What needs to be done:
Search the records below for "поскольку" and copy every line it turns up in.

Records:

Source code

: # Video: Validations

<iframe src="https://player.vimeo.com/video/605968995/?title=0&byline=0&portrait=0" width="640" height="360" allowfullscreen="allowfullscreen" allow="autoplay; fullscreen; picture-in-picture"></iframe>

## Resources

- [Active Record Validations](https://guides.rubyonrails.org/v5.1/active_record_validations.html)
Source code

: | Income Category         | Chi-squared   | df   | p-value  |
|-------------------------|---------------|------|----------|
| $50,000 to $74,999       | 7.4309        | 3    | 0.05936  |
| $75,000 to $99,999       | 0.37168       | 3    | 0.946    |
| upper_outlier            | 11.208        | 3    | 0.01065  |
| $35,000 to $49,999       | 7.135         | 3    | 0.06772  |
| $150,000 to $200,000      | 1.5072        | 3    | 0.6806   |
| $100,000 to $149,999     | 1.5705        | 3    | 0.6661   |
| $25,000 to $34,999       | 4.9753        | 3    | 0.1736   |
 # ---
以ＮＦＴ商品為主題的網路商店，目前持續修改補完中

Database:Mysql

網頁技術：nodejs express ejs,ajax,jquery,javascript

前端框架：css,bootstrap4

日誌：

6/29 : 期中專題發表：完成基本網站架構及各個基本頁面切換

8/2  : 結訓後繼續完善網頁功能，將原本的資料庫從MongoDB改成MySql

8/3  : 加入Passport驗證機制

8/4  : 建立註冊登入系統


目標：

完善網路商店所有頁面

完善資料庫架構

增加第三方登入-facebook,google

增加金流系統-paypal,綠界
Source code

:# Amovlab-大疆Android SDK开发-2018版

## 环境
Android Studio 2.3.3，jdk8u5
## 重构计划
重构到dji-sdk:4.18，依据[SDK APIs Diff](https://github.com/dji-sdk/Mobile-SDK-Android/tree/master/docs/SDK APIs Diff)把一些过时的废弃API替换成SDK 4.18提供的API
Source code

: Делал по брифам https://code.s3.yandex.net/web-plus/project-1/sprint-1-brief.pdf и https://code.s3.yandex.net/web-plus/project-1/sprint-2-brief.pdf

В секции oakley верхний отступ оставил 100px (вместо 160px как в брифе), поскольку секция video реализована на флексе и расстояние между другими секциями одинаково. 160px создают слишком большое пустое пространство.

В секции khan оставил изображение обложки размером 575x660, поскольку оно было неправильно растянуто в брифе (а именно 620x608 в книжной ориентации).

Solution to this problem:
В секции oakley верхний отступ оставил 100px (вместо 160px как в брифе), поскольку секция video реализована на флексе и расстояние между другими секциями одинаково. 160px создают слишком большое пустое пространство.
В секции khan оставил изображение обложки размером 575x660, поскольку оно было неправильно растянуто в брифе (а именно 620x608 в книжной ориентации).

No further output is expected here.